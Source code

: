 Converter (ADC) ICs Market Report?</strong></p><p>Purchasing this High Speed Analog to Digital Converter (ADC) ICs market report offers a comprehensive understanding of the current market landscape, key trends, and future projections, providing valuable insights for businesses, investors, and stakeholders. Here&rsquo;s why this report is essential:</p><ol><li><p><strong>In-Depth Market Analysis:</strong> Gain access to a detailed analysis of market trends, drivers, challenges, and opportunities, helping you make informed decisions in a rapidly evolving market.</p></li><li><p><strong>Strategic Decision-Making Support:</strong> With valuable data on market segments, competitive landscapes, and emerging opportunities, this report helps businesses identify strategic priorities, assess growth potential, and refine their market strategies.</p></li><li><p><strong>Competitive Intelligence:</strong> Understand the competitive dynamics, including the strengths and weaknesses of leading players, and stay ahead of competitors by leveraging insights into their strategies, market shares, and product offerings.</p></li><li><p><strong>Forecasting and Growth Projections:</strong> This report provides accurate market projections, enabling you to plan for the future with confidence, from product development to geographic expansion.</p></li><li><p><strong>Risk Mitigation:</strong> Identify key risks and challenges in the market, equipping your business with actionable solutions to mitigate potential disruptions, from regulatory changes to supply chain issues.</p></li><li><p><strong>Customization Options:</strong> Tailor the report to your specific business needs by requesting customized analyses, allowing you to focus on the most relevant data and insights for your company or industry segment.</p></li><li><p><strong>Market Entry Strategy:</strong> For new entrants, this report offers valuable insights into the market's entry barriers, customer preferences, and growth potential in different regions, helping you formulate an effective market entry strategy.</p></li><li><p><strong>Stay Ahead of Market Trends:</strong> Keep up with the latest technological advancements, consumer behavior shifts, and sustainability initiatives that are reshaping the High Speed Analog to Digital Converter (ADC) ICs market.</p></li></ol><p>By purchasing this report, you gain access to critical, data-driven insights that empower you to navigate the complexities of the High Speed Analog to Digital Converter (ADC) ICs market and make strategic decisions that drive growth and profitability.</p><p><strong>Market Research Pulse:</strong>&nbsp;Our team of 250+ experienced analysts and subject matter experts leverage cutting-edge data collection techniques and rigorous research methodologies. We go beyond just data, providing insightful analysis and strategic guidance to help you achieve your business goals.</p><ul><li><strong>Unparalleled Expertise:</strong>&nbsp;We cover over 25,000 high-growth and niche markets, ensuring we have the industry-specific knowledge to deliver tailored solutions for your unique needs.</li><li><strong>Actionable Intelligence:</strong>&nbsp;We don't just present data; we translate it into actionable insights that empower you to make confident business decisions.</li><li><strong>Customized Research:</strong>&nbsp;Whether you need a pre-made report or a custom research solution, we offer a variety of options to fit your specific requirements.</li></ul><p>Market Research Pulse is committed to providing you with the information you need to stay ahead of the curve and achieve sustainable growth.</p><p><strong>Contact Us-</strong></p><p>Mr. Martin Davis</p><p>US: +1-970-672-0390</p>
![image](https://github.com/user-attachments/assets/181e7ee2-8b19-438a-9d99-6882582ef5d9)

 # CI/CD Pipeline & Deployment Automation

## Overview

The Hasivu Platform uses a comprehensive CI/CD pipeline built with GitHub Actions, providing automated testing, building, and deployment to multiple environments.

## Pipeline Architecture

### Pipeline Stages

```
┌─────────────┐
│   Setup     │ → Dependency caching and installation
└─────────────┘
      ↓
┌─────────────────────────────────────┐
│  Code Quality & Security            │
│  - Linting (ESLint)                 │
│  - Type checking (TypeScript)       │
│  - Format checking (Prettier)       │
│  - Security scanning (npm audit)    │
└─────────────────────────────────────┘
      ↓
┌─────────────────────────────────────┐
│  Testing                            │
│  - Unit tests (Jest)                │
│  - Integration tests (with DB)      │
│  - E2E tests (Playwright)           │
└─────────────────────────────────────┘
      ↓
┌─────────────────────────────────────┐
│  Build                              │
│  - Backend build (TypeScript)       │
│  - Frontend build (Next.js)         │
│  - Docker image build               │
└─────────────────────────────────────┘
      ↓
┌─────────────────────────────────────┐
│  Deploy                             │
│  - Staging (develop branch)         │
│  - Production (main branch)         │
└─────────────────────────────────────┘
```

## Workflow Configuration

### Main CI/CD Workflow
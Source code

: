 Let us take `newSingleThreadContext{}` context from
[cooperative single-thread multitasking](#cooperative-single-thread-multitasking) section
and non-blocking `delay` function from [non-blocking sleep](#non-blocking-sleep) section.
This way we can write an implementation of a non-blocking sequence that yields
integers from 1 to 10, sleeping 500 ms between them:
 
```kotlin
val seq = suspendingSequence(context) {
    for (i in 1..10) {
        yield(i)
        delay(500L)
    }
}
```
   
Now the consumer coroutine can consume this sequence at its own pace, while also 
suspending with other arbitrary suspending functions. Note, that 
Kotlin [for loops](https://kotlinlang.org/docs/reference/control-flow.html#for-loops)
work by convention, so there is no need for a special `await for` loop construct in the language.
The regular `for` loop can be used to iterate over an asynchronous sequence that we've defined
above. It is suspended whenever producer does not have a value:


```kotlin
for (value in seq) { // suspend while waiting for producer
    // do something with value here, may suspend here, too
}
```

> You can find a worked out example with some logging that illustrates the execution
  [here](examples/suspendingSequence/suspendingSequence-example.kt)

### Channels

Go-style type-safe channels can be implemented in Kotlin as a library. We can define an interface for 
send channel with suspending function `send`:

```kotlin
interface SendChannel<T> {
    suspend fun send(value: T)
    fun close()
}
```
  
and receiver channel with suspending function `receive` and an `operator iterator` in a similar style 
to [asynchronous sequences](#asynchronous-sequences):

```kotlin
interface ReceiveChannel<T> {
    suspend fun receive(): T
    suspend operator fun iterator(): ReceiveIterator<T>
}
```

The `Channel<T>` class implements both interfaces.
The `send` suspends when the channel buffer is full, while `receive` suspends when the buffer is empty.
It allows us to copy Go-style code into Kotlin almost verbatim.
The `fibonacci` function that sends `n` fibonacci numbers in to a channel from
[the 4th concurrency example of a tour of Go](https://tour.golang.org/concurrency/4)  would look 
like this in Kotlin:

-=-=-=-=-

▶ Problem statement: Reproduce, exactly as they stand in the data above, the lines from the one that holds "Now the consumer" to the one that holds "that we've defined", inclusive.

▶ Solution to the exercise:
Now the consumer coroutine can consume this sequence at its own pace, while also 
suspending with other arbitrary suspending functions. Note, that 
Kotlin [for loops](https://kotlinlang.org/docs/reference/control-flow.html#for-loops)
work by convention, so there is no need for a special `await for` loop construct in the language.
The regular `for` loop can be used to iterate over an asynchronous sequence that we've defined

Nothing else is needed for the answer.